George Brassens, anarquista y conformista

samedi 5 septembre 2015   |   Ramón Chao
Lecture .

Periodista y escritor, Ramón Chao es autor de varias novelas inolvidables. Fue también, en París donde reside, director de Radio France Internationale y corresponsal del mítico semanario Triunfo. A lo largo de esas experiencias conoció a numerosos creadores. En una serie de textos, Ramón Chao va recordando cada mes, para nuestros lectores, algunos de sus encuentros con personalidades excepcionales como el cantautor francés George Brassens (1921-1981), de quien nos habla esta vez.

Llegué a París con veinte años, una jugosa beca en el bolsillo y dispuesto a destacar en el mundo de la música, “de la buena” (Schubert, Mozart, Beethoven…como decía mi madre), que yo ya interpretaba. Me sorprendió que, en Francia, –patria de Ravel, Gounod, Berlioz– llamaran “música” a lo que ejecutaban Charles Trenet o Maurice Chevalier ; a mi entender, ambos, muy encumbrados por entonces, eran asaz cabareteros y ramplones. Al poco, por radio y por televisión, se oían de vez en cuando voces de jóvenes tales como Yves Montand y Charles Aznavour. Y, de pronto, en el círculo de melómanos insustanciales, empezó a sonar el nombre de un muchacho originario del puerto mediterráneo de Sète, hijo de obreros cuyos padres se hallaban totalmente opuestos en sus creencias : Elvira, católica piadosa que le transmitió el gusto por las tarantelas napolitanas y por la mandolina ; mientras que su padre, Louis, le inculcó su anarquismo y su irreligiosidad.

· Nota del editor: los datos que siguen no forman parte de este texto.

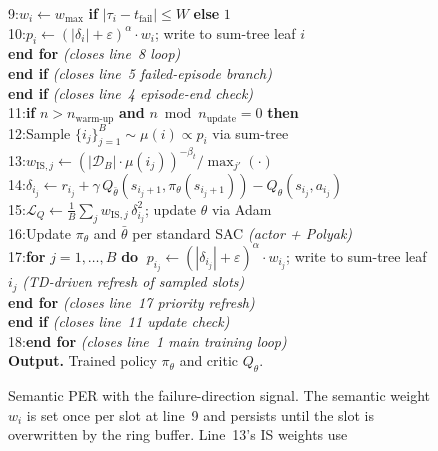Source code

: \begin{figure}[t]
{{\quad\textsc{9:}\quad\quad\quad\quad\;$w_i\!\leftarrow\!w_{\max}$ \textbf{if} $|\tau_i\!-\!t_{\text{fail}}|\!\le\!W$ \textbf{else} $1$\\
\quad\textsc{10:}\quad\quad\quad\quad\;$p_i\!\leftarrow\!(|\delta_i|+\varepsilon)^\alpha\!\cdot\!w_i$;
write to sum-tree leaf $i$\\
\quad\quad\quad\;\textbf{end for} \hfill\textit{(closes line~8 loop)}\\
\quad\quad\;\textbf{end if} \hfill\textit{(closes line~5 failed-episode branch)}\\
\quad\;\textbf{end if} \hfill\textit{(closes line~4 episode-end check)}\\
\quad\textsc{11:}\quad\;\textbf{if} $n>n_{\text{warm-up}}$ \textbf{and} $n \bmod n_{\text{update}}\!=\!0$ \textbf{then}\\
\quad\textsc{12:}\quad\quad\;Sample $\{i_j\}_{j=1}^{B}\!\sim\!\mu(i)\!\propto\!p_i$ via sum-tree\\
\quad\textsc{13:}\quad\quad\;$w_{\text{IS},j}\!\leftarrow\!(|\mathcal{D}_B|\!\cdot\!\mu(i_j))^{-\beta_t}\big/\max_{j'}(\cdot)$\\
\quad\textsc{14:}\quad\quad\;$\delta_{i_j}\!\leftarrow\!r_{i_j}\!+\!\gamma\,Q_{\bar\theta}(s_{i_j+1},\pi_\theta(s_{i_j+1}))\!-\!Q_\theta(s_{i_j},a_{i_j})$\\
\quad\textsc{15:}\quad\quad\;$\mathcal{L}_Q\!\leftarrow\!\tfrac{1}{B}\!\sum_j w_{\text{IS},j}\,\delta_{i_j}^{2}$;
update $\theta$ via Adam\\
\quad\textsc{16:}\quad\quad\;Update $\pi_\theta$ and $\bar\theta$ per standard SAC \hfill\textit{(actor + Polyak)}\\
\quad\textsc{17:}\quad\quad\;\textbf{for} $j\!=\!1,\dots,B$ \textbf{do}
$\;p_{i_j}\!\leftarrow\!(|\delta_{i_j}|\!+\!\varepsilon)^\alpha\!\cdot\!w_{i_j}$;
write to sum-tree leaf $i_j$ \hfill\textit{(TD-driven refresh of sampled slots)}\\
\quad\quad\quad\;\textbf{end for} \hfill\textit{(closes line~17 priority refresh)}\\
\quad\quad\;\textbf{end if} \hfill\textit{(closes line~11 update check)}\\
\quad\textsc{18:}\;\textbf{end for} \hfill\textit{(closes line~1 main training loop)}\\[2pt]
\textbf{Output.} Trained policy $\pi_\theta$ and critic $Q_\theta$.
}}
\caption{Semantic PER with the failure-direction signal. The
semantic weight $w_i$ is set once per slot at line~9 and persists until
the slot is overwritten by the ring buffer. Line~13's IS weights use
}
\end{figure}
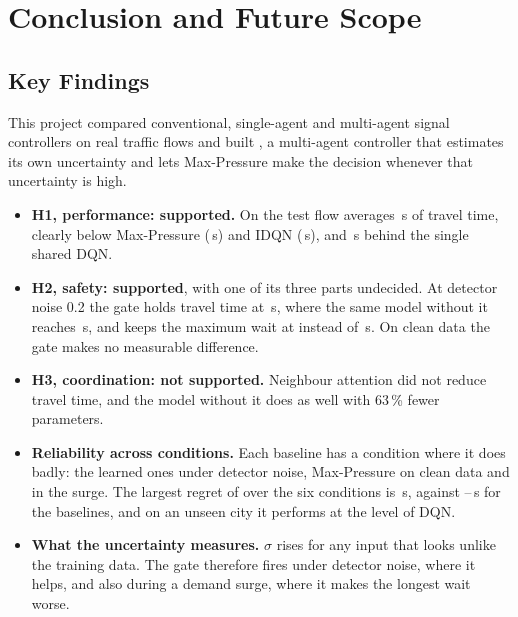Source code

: \chapter{Conclusion and Future Scope}
\label{ch:conclusion}

\section{Key Findings}

This project compared conventional, single-agent and multi-agent signal controllers on real
traffic flows and built \ugmarl{}, a multi-agent controller that estimates its own uncertainty and
lets Max-Pressure make the decision whenever that uncertainty is high.
\begin{itemize}
\item \textbf{H1, performance: supported.} On the test flow \ugmarl{} averages
\,s of travel time, clearly below Max-Pressure
(\,s) and IDQN (\,s), and
\,s behind the single shared DQN.
\item \textbf{H2, safety: supported}, with one of its three parts undecided. At detector
noise 0.2 the gate holds travel time at \,s, where the same model
without it reaches \,s, and keeps the maximum wait at
 instead of \,s. On clean data
the gate makes no measurable difference.
\item \textbf{H3, coordination: not supported.} Neighbour attention did not reduce travel
time, and the model without it does as well with 63\,\% fewer parameters.
\item \textbf{Reliability across conditions.} Each baseline has a condition where it does
badly: the learned ones under detector noise, Max-Pressure on clean data and in the surge.
The largest regret of \ugmarl{} over the six conditions is \,s,
against --\,s for the baselines, and
on an unseen city it performs at the level of DQN.
\item \textbf{What the uncertainty measures.} $\sigma$ rises for any input that looks unlike
the training data. The gate therefore fires under detector noise, where it helps, and also
during a demand surge, where it makes the longest wait worse.
\end{itemize}

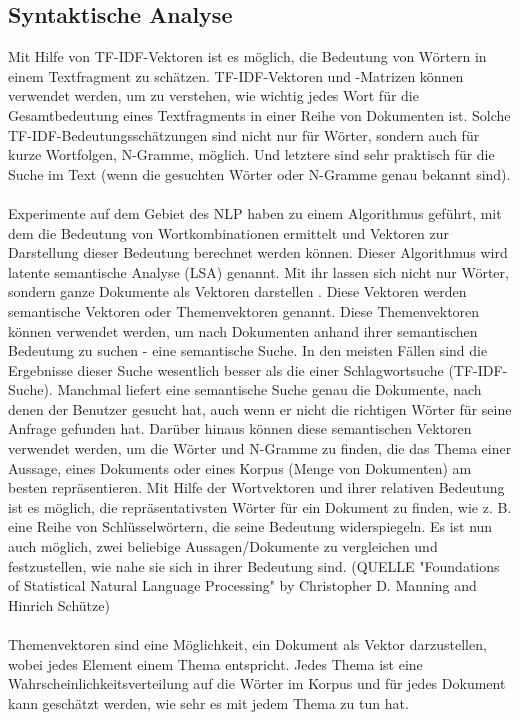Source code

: \subsection{Syntaktische Analyse}
Mit Hilfe von \ac{TF-IDF}-Vektoren ist es möglich, die Bedeutung von Wörtern in einem Textfragment zu schätzen. 
\ac{TF-IDF}-Vektoren und -Matrizen können verwendet werden, um zu verstehen, wie wichtig jedes Wort für die Gesamtbedeutung eines Textfragments in einer Reihe von Dokumenten ist. 
Solche \ac{TF-IDF}-Bedeutungsschätzungen sind nicht nur für Wörter, sondern auch für kurze Wortfolgen, N-Gramme, möglich. 
Und letztere sind sehr praktisch für die Suche im Text (wenn die gesuchten Wörter oder N-Gramme genau bekannt sind).\\\\
Experimente auf dem Gebiet des \ac{NLP} haben zu einem Algorithmus geführt, mit dem die Bedeutung von Wortkombinationen ermittelt und Vektoren zur Darstellung dieser Bedeutung berechnet werden können. 
Dieser Algorithmus wird latente semantische Analyse (\ac{LSA}) genannt. 
Mit ihr lassen sich nicht nur Wörter, sondern ganze Dokumente als Vektoren darstellen \cite{rygl_semantic_2017}.
Diese Vektoren werden semantische Vektoren oder Themenvektoren genannt. 
Diese Themenvektoren können verwendet werden, um nach Dokumenten anhand ihrer semantischen Bedeutung zu suchen - eine semantische Suche. 
In den meisten Fällen sind die Ergebnisse dieser Suche wesentlich besser als die einer Schlagwortsuche (\ac{TF-IDF}-Suche). 
Manchmal liefert eine semantische Suche genau die Dokumente, nach denen der Benutzer gesucht hat, auch wenn er nicht die richtigen Wörter für seine Anfrage gefunden hat. 
Darüber hinaus können diese semantischen Vektoren verwendet werden, um die Wörter und N-Gramme zu finden, die das Thema einer Aussage, eines Dokuments oder eines Korpus (Menge von Dokumenten) am besten repräsentieren. 
Mit Hilfe der Wortvektoren und ihrer relativen Bedeutung ist es möglich, die repräsentativsten Wörter für ein Dokument zu finden, wie z. B. eine Reihe von Schlüsselwörtern, die seine Bedeutung widerspiegeln. 
Es ist nun auch möglich, zwei beliebige Aussagen/Dokumente zu vergleichen und festzustellen, wie nahe sie sich in ihrer Bedeutung sind. (QUELLE "Foundations of Statistical Natural Language Processing" by Christopher D. Manning and Hinrich Schütze)\\\\
Themenvektoren sind eine Möglichkeit, ein Dokument als Vektor darzustellen, wobei jedes Element einem Thema entspricht. 
Jedes Thema ist eine Wahrscheinlichkeitsverteilung auf die Wörter im Korpus und für jedes Dokument kann geschätzt werden, wie sehr es mit jedem Thema zu tun hat.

Hecho un mozo, en 1940, Georges Brassens coge un tren que le llevaría a París. Durante los primeros meses trabaja en la fábrica de Renault y empieza a escribir canciones valiéndose del piano de su hospedera, a la que llama “tía” : primero golpeaba la métrica en la tapa del piano y añadía las letras al resultado rítmico. Así consiguió escribir y publicar, en 1942, un cuadernillo titulado Des coups d’épée dans l’eau (Intentos vanos). Sin embargo, le pilló la guerra de forma indirecta. Los nazis, que mandaban en París, obligaban a los jóvenes franceses a trabajar en las fábricas alemanas. Así pues, lo deportaron, entre otros miles, al campo de Basdorf con Georges Marchais, futuro secretario general del Partido Comunista francés. Allí, el cantante conoce a Pierre Onteniente, otro de los prisioneros que será uno de sus mejores amigos. Brassens le llamará “Gibraltar”, y con ese mote se le conocerá siempre. Los alemanes habían instituido un sistema cruel de rotación en las vacaciones. Para que todos los prisioneros pudieran irse sin que el trabajo se desarticulara, cada uno podría hacerlo si dejaba a un amigo de rehén que trabajaría mientras él no volviese. Es fácil imaginar las dudas, las esperanzas, las traiciones de tan diabólico método. ¿Volverá o no volverá ?, pensaba su mejor amigo, que, a veces, no regresaba. Se apostaba, se ganaba o se perdía y, a medida que se acercaba el fatídico día, crecía el suspense.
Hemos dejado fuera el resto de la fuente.